With social media now playing an integral part in journalistic awareness, Steve believes that without a doubt it is the most important change in a travel writer’s life. “I still meet freelances like myself who don’t have a website. I can’t understand this as it is so important. So many editors and PRs are now on Twitter, Linked in and Facebook it’s essential to join in with conversations and get noticed. In many ways social media is the new business card, it’s just the event you go to has millions of people attending so you have a huge never ending possibility of introductions instead of the thirty business cards I have in my jacket pocket when I go to functions.
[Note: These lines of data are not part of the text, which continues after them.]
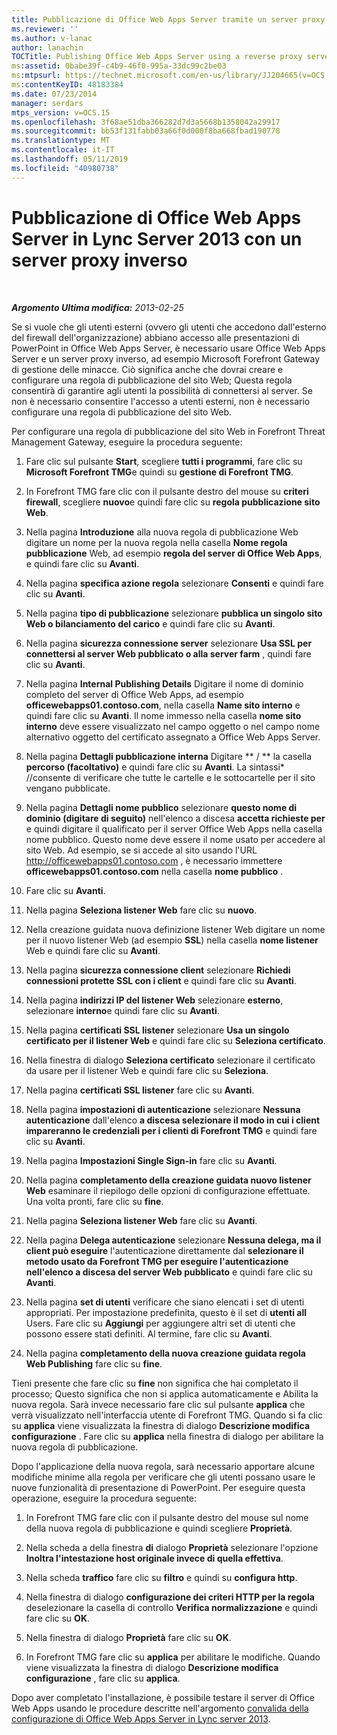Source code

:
 ```yaml
---
title: Pubblicazione di Office Web Apps Server tramite un server proxy inverso
ms.reviewer: ''
ms.author: v-lanac
author: lanachin
TOCTitle: Publishing Office Web Apps Server using a reverse proxy server
ms:assetid: 0babe39f-c4b9-46f0-995a-33dc99c2be03
ms:mtpsurl: https://technet.microsoft.com/en-us/library/JJ204665(v=OCS.15)
ms:contentKeyID: 48183384
ms.date: 07/23/2014
manager: serdars
mtps_version: v=OCS.15
ms.openlocfilehash: 3f68ae51dba366282d7d3a5668b1358042a29917
ms.sourcegitcommit: bb53f131fabb03a66f0d000f8ba668fbad190778
ms.translationtype: MT
ms.contentlocale: it-IT
ms.lasthandoff: 05/11/2019
ms.locfileid: "40980738"
---
```

<div data-xmlns="http://www.w3.org/1999/xhtml">

<div class="topic" data-xmlns="http://www.w3.org/1999/xhtml" data-msxsl="urn:schemas-microsoft-com:xslt" data-cs="http://msdn.microsoft.com/en-us/">

<div data-asp="http://msdn2.microsoft.com/asp">

# <a name="publishing-office-web-apps-server-in-lync-server-2013-using-a-reverse-proxy-server"></a>Pubblicazione di Office Web Apps Server in Lync Server 2013 con un server proxy inverso

</div>

<div id="mainSection">

<div id="mainBody">

<span> </span>

_**Argomento Ultima modifica:** 2013-02-25_

Se si vuole che gli utenti esterni (ovvero gli utenti che accedono dall'esterno del firewall dell'organizzazione) abbiano accesso alle presentazioni di PowerPoint in Office Web Apps Server, è necessario usare Office Web Apps Server e un server proxy inverso, ad esempio Microsoft Forefront Gateway di gestione delle minacce. Ciò significa anche che dovrai creare e configurare una regola di pubblicazione del sito Web; Questa regola consentirà di garantire agli utenti la possibilità di connettersi al server. Se non è necessario consentire l'accesso a utenti esterni, non è necessario configurare una regola di pubblicazione del sito Web.

Per configurare una regola di pubblicazione del sito Web in Forefront Threat Management Gateway, eseguire la procedura seguente:

1.  Fare clic sul pulsante **Start**, scegliere **tutti i programmi**, fare clic su **Microsoft Forefront TMG**e quindi su **gestione di Forefront TMG**.

2.  In Forefront TMG fare clic con il pulsante destro del mouse su **criteri firewall**, scegliere **nuovo**e quindi fare clic su **regola pubblicazione sito Web**.

3.  Nella pagina **Introduzione** alla nuova regola di pubblicazione Web digitare un nome per la nuova regola nella casella **Nome regola pubblicazione** Web, ad esempio **regola del server di Office Web Apps**, e quindi fare clic su **Avanti**.

4.  Nella pagina **specifica azione regola** selezionare **Consenti** e quindi fare clic su **Avanti**.

5.  Nella pagina **tipo di pubblicazione** selezionare **pubblica un singolo sito Web o bilanciamento del carico** e quindi fare clic su **Avanti**.

6.  Nella pagina **sicurezza connessione server** selezionare **Usa SSL per connettersi al server Web pubblicato o alla server farm** , quindi fare clic su **Avanti**.

7.  Nella pagina **Internal Publishing Details** Digitare il nome di dominio completo del server di Office Web Apps, ad esempio **officewebapps01.contoso.com**, nella casella **Name sito interno** e quindi fare clic su **Avanti**. Il nome immesso nella casella **nome sito interno** deve essere visualizzato nel campo oggetto o nel campo nome alternativo oggetto del certificato assegnato a Office Web Apps Server.

8.  Nella pagina **Dettagli pubblicazione interna** Digitare ** / ** la casella **percorso (facoltativo)** e quindi fare clic su **Avanti**. La sintassi\* //consente di verificare che tutte le cartelle e le sottocartelle per il sito vengano pubblicate.

9.  Nella pagina **Dettagli nome pubblico** selezionare **questo nome di dominio (digitare di seguito)** nell'elenco a discesa **accetta richieste per** e quindi digitare il qualificato per il server Office Web Apps nella casella nome pubblico. Questo nome deve essere il nome usato per accedere al sito Web. Ad esempio, se si accede al sito usando l'URL http://officewebapps01.contoso.com , è necessario immettere **officewebapps01.contoso.com** nella casella **nome pubblico** .

10. Fare clic su **Avanti**.

11. Nella pagina **Seleziona listener Web** fare clic su **nuovo**.

12. Nella creazione guidata nuova definizione listener Web digitare un nome per il nuovo listener Web (ad esempio **SSL**) nella casella **nome listener** Web e quindi fare clic su **Avanti**.

13. Nella pagina **sicurezza connessione client** selezionare **Richiedi connessioni protette SSL con i client** e quindi fare clic su **Avanti**.

14. Nella pagina **indirizzi IP del listener Web** selezionare **esterno**, selezionare **interno**e quindi fare clic su **Avanti**.

15. Nella pagina **certificati SSL listener** selezionare **Usa un singolo certificato per il listener Web** e quindi fare clic su **Seleziona certificato**.

16. Nella finestra di dialogo **Seleziona certificato** selezionare il certificato da usare per il listener Web e quindi fare clic su **Seleziona**.

17. Nella pagina **certificati SSL listener** fare clic su **Avanti**.

18. Nella pagina **impostazioni di autenticazione** selezionare **Nessuna autenticazione** dall'elenco **a discesa selezionare il modo in cui i client impareranno le credenziali per i clienti di Forefront TMG** e quindi fare clic su **Avanti**.

19. Nella pagina **Impostazioni Single Sign-in** fare clic su **Avanti**.

20. Nella pagina **completamento della creazione guidata nuovo listener Web** esaminare il riepilogo delle opzioni di configurazione effettuate. Una volta pronti, fare clic su **fine**.

21. Nella pagina **Seleziona listener Web** fare clic su **Avanti**.

22. Nella pagina **Delega autenticazione** selezionare **Nessuna delega, ma il client può eseguire** l'autenticazione direttamente dal **selezionare il metodo usato da Forefront TMG per eseguire l'autenticazione nell'elenco a discesa del server Web pubblicato** e quindi fare clic su **Avanti**.

23. Nella pagina **set di utenti** verificare che siano elencati i set di utenti appropriati. Per impostazione predefinita, questo è il set di **utenti all** Users. Fare clic su **Aggiungi** per aggiungere altri set di utenti che possono essere stati definiti. Al termine, fare clic su **Avanti**.

24. Nella pagina **completamento della nuova creazione guidata regola Web Publishing** fare clic su **fine**.

Tieni presente che fare clic su **fine** non significa che hai completato il processo; Questo significa che non si applica automaticamente e Abilita la nuova regola. Sarà invece necessario fare clic sul pulsante **applica** che verrà visualizzato nell'interfaccia utente di Forefront TMG. Quando si fa clic su **applica** viene visualizzata la finestra di dialogo **Descrizione modifica configurazione** . Fare clic su **applica** nella finestra di dialogo per abilitare la nuova regola di pubblicazione.

Dopo l'applicazione della nuova regola, sarà necessario apportare alcune modifiche minime alla regola per verificare che gli utenti possano usare le nuove funzionalità di presentazione di PowerPoint. Per eseguire questa operazione, eseguire la procedura seguente:

1.  In Forefront TMG fare clic con il pulsante destro del mouse sul nome della nuova regola di pubblicazione e quindi scegliere **Proprietà**.

2.  Nella scheda a della finestra **di** dialogo **Proprietà** selezionare l'opzione **Inoltra l'intestazione host originale invece di quella effettiva**.

3.  Nella scheda **traffico** fare clic su **filtro** e quindi su **configura http**.

4.  Nella finestra di dialogo **configurazione dei criteri HTTP per la regola** deselezionare la casella di controllo **Verifica normalizzazione** e quindi fare clic su **OK**.

5.  Nella finestra di dialogo **Proprietà** fare clic su **OK**.

6.  In Forefront TMG fare clic su **applica** per abilitare le modifiche. Quando viene visualizzata la finestra di dialogo **Descrizione modifica configurazione** , fare clic su **applica**.

Dopo aver completato l'installazione, è possibile testare il server di Office Web Apps usando le procedure descritte nell'argomento [convalida della configurazione di Office Web Apps Server in Lync server 2013](lync-server-2013-validating-the-configuration-of-office-web-apps-server.md).

</div>

<span> </span>

</div>

</div>

</div>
Certainly with Linkedin you can join groups and advertise that you are going away on trips and hopefully pick up work there.”
As a freelance journalist, Steve’s working relationship with PRs is a positive one. “I like to think my relationship with PRs is very good (they may tell you different!) as they provide me a with a large percentage of my bread and butter. I was once on a press trip when I was going through a really rough patch in my personal life and I was quite rude to the PR and I immediately apologised. What does amaze me is there are some press trips I have been on when a journalist present hasn’t even offered to buy the PR a drink!”
Steve doesn’t accept a commission from PRs if he doesn’t have a commission at the end for a feature. “It’s a waste of my time and theirs and I think it’s wrong to go and visit somewhere free of charge if you can’t repay them. It may take a year for the piece to be published but in the meantime I can often find other publications that will take a variant on it. So therefore I have to be careful with a commission offer. To be honest I’m very lucky as if I’m not pitching to a publication myself a lot of my work comes from PRs who have already contacted an editor and say they have a trip going to so and so and they would like me to write it. The editor may well take it or say they want someone else to do it as my style is not right for that publication.”
Steve thinks that disclosure does not differ at all across media types. “I always say that I will write a warts and all pieces and I try do so. However one is limited by space and sub editing at the publication. I actually think this is totally right as the sub editor only has a limited amount of wordage and knows their readership better than me. Quite often a mild criticism can be replaced by a piece of information that is far more beneficial to the reader that I hadn’t included.”
About Steve Newman:
“I started out as a primary school teacher and did that for 14 years. I have always had an urge to travel and take photographs so I decided to chuck it all in at the age of 32 to pursue this.
I got an Asscociateship with the BIPP for my work and was asked to write a piece about it for their magazine. This started me writing about photography (I still do) which in turn led me into the outdoor and country magazines which got me press trips to places such as Jordan, Hong Kong, the Dolomites and Iceland. From these trips and when on holiday I started taking shots and submitting them with words to travel magazines and gradually started getting more press trips.
I got into adventure cruising totally by accident when I came across a copy of World of Cruising magazine (www.worldofcruising.co.uk) who I still write for and operate their blog (http://timespentatsea.blogspot.com) and asked if they would like to see a piece on the Balearic Islands. Since then I have managed to get to the Antarctic, Arctic, Portugal, India, The Caribbean and many other places both hot and cold and I’m off to Japan in a few weeks time.
Making a living as a freelance travel writer is not easy and thinking outside the box is essential these days but the British magazine market is vast. I specialise in adventure/eco cruising and travel but wherever I go I always try and target non competitive magazines for a feature be it bird watching, wildlife, history, cultural, consumer or trade or the travel sections of national newspapers.”